**WHAT TO DO:**
Scan the entries and copy each line where the word "있습니다" is present.

[Stored data]
::::::::

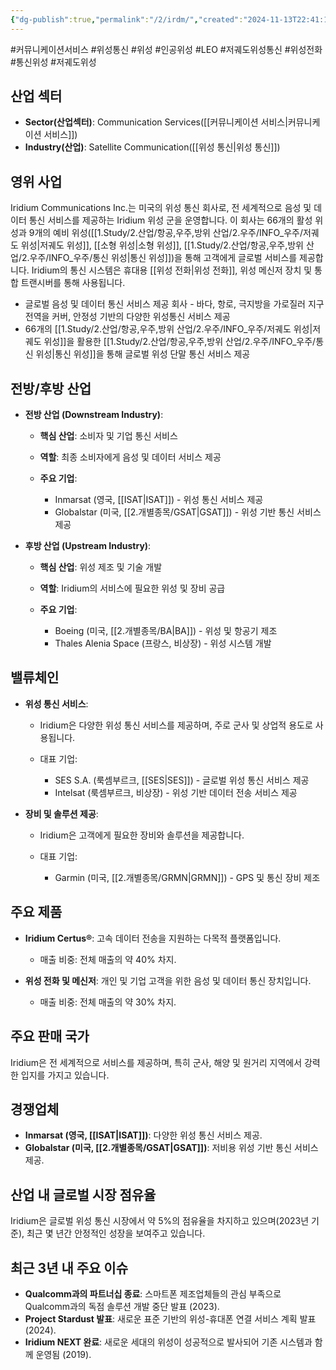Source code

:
 ```yaml
---
{"dg-publish":true,"permalink":"/2/irdm/","created":"2024-11-13T22:41:15.804+09:00","updated":"2025-07-29T21:37:04.779+09:00"}
---
```


#커뮤니케이션서비스 #위성통신 #위성 #인공위성 #LEO #저궤도위성통신 #위성전화 #통신위성 #저궤도위성 


## 산업 섹터

- **Sector(산업섹터)**: Communication Services([[커뮤니케이션 서비스\|커뮤니케이션 서비스]])
- **Industry(산업)**: Satellite Communication([[위성 통신\|위성 통신]])

## 영위 사업

Iridium Communications Inc.는 미국의 위성 통신 회사로, 전 세계적으로 음성 및 데이터 통신 서비스를 제공하는 Iridium 위성 군을 운영합니다. 이 회사는 66개의 활성 위성과 9개의 예비 위성([[1.Study/2.산업/항공,우주,방위 산업/2.우주/INFO_우주/저궤도 위성\|저궤도 위성]], [[소형 위성\|소형 위성]], [[1.Study/2.산업/항공,우주,방위 산업/2.우주/INFO_우주/통신 위성\|통신 위성]])을 통해 고객에게 글로벌 서비스를 제공합니다. Iridium의 통신 시스템은 휴대용 [[위성 전화\|위성 전화]], 위성 메신저 장치 및 통합 트랜시버를 통해 사용됩니다.

- 글로벌 음성 및 데이터 통신 서비스 제공 회사 - 바다, 항로, 극지방을 가로질러 지구 전역을 커버, 안정성 기반의 다양한 위성통신 서비스 제공
- 66개의 [[1.Study/2.산업/항공,우주,방위 산업/2.우주/INFO_우주/저궤도 위성\|저궤도 위성]]을 활용한 [[1.Study/2.산업/항공,우주,방위 산업/2.우주/INFO_우주/통신 위성\|통신 위성]]을 통해 글로벌 위성 단말 통신 서비스 제공

## 전방/후방 산업

- **전방 산업 (Downstream Industry)**:
    
    - **핵심 산업**: 소비자 및 기업 통신 서비스
    - **역할**: 최종 소비자에게 음성 및 데이터 서비스 제공
    - **주요 기업**:
        
        - Inmarsat (영국, [[ISAT\|ISAT]]) - 위성 통신 서비스 제공
        - Globalstar (미국, [[2.개별종목/GSAT\|GSAT]]) - 위성 기반 통신 서비스 제공
        
    
- **후방 산업 (Upstream Industry)**:
    
    - **핵심 산업**: 위성 제조 및 기술 개발
    - **역할**: Iridium의 서비스에 필요한 위성 및 장비 공급
    - **주요 기업**:
        
        - Boeing (미국, [[2.개별종목/BA\|BA]]) - 위성 및 항공기 제조
        - Thales Alenia Space (프랑스, 비상장) - 위성 시스템 개발
        
    

## 밸류체인

- **위성 통신 서비스**:
    
    - Iridium은 다양한 위성 통신 서비스를 제공하며, 주로 군사 및 상업적 용도로 사용됩니다.
    - 대표 기업:
        
        - SES S.A. (룩셈부르크, [[SES\|SES]]) - 글로벌 위성 통신 서비스 제공
        - Intelsat (룩셈부르크, 비상장) - 위성 기반 데이터 전송 서비스 제공
        
    
- **장비 및 솔루션 제공**:
    
    - Iridium은 고객에게 필요한 장비와 솔루션을 제공합니다.
    - 대표 기업:
        
        - Garmin (미국, [[2.개별종목/GRMN\|GRMN]]) - GPS 및 통신 장비 제조
        
    

## 주요 제품

- **Iridium Certus®**: 고속 데이터 전송을 지원하는 다목적 플랫폼입니다.
    
    - 매출 비중: 전체 매출의 약 40% 차지.
      
- **위성 전화 및 메신저**: 개인 및 기업 고객을 위한 음성 및 데이터 통신 장치입니다.
    
    - 매출 비중: 전체 매출의 약 30% 차지.

## 주요 판매 국가

Iridium은 전 세계적으로 서비스를 제공하며, 특히 군사, 해양 및 원거리 지역에서 강력한 입지를 가지고 있습니다.

## 경쟁업체

- **Inmarsat (영국, [[ISAT\|ISAT]])**: 다양한 위성 통신 서비스 제공.
- **Globalstar (미국, [[2.개별종목/GSAT\|GSAT]])**: 저비용 위성 기반 통신 서비스 제공.

## 산업 내 글로벌 시장 점유율

Iridium은 글로벌 위성 통신 시장에서 약 5%의 점유율을 차지하고 있으며(2023년 기준), 최근 몇 년간 안정적인 성장을 보여주고 있습니다.

## 최근 3년 내 주요 이슈

- **Qualcomm과의 파트너십 종료**: 스마트폰 제조업체들의 관심 부족으로 Qualcomm과의 독점 솔루션 개발 중단 발표 (2023).
- **Project Stardust 발표**: 새로운 표준 기반의 위성-휴대폰 연결 서비스 계획 발표 (2024).
- **Iridium NEXT 완료**: 새로운 세대의 위성이 성공적으로 발사되어 기존 시스템과 함께 운영됨 (2019).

::::::::

**REPLY:**
Iridium은 전 세계적으로 서비스를 제공하며, 특히 군사, 해양 및 원거리 지역에서 강력한 입지를 가지고 있습니다.
Iridium은 글로벌 위성 통신 시장에서 약 5%의 점유율을 차지하고 있으며(2023년 기준), 최근 몇 년간 안정적인 성장을 보여주고 있습니다.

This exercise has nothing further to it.